# WHAT YOU SHOULD DO
Starting at the top of the data and ending with the line that holds "- Type of issue", transcribe each line exactly; include both ends.

Saved entries:

* * * * * * * * *

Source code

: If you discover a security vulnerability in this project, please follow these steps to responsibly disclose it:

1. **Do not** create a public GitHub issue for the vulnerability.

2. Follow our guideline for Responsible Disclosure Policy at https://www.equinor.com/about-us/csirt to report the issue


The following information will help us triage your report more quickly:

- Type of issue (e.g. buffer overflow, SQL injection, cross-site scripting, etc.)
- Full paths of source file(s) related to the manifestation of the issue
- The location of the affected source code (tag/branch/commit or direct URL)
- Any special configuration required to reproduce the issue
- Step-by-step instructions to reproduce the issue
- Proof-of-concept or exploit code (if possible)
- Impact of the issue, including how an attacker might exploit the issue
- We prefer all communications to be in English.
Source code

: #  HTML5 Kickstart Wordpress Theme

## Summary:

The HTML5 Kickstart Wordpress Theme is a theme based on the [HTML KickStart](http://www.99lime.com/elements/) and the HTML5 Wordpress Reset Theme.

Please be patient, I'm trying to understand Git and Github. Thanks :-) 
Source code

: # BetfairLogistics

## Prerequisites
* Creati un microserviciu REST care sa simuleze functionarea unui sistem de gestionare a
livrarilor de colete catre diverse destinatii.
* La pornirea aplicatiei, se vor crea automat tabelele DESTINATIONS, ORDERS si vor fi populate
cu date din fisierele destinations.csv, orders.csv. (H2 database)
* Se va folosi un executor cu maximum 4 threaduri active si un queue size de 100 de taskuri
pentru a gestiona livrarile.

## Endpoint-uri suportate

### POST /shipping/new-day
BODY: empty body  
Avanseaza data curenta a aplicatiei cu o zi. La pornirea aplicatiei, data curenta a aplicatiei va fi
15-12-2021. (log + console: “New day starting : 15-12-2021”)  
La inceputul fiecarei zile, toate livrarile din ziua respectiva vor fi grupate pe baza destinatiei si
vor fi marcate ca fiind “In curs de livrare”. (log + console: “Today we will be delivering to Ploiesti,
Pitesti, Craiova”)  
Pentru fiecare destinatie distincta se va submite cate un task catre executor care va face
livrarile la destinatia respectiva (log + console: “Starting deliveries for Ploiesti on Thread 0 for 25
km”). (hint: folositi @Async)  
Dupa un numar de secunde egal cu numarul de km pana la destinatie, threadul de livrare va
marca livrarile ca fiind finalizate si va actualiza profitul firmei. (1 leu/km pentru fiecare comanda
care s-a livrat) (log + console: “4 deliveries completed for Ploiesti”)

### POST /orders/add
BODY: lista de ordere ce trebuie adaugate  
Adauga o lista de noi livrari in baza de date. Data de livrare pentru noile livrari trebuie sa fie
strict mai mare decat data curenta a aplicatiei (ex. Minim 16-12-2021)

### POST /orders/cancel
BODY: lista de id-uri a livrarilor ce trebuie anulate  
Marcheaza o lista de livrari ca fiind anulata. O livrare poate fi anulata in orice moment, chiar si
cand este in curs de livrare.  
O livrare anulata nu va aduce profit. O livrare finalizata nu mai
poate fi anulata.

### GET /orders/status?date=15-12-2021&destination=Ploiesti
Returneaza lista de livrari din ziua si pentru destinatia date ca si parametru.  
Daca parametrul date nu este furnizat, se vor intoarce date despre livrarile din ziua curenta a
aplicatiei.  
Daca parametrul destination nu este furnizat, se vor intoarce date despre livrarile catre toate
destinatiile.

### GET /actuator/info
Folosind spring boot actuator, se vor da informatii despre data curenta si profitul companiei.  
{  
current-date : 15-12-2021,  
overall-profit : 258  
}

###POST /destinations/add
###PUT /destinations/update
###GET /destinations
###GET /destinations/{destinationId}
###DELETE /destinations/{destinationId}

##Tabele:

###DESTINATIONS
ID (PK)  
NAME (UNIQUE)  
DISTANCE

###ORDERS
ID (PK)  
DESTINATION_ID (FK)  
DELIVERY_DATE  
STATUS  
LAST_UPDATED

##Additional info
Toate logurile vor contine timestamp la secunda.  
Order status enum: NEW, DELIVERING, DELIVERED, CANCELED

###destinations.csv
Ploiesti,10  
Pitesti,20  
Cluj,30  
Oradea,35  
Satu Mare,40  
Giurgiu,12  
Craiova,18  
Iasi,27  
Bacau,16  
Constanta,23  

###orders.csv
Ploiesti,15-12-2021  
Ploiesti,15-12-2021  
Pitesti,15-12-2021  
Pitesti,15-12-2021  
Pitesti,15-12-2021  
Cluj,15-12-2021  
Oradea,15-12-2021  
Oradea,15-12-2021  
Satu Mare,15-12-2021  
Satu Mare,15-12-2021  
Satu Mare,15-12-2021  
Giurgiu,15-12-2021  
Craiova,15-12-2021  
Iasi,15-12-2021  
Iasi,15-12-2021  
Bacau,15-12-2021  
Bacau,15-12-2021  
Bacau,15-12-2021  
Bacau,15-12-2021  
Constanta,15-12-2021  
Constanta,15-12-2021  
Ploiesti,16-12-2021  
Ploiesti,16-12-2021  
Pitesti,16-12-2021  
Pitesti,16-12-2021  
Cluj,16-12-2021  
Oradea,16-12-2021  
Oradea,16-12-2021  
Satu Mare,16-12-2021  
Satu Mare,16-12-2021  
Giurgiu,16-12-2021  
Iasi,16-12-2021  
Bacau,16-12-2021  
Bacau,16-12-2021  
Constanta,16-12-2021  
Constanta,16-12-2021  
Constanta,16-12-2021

* * * * * * * * *

# ANSWER SECTION
Source code

: If you discover a security vulnerability in this project, please follow these steps to responsibly disclose it:

1. **Do not** create a public GitHub issue for the vulnerability.

2. Follow our guideline for Responsible Disclosure Policy at https://www.equinor.com/about-us/csirt to report the issue


The following information will help us triage your report more quickly:

- Type of issue (e.g. buffer overflow, SQL injection, cross-site scripting, etc.)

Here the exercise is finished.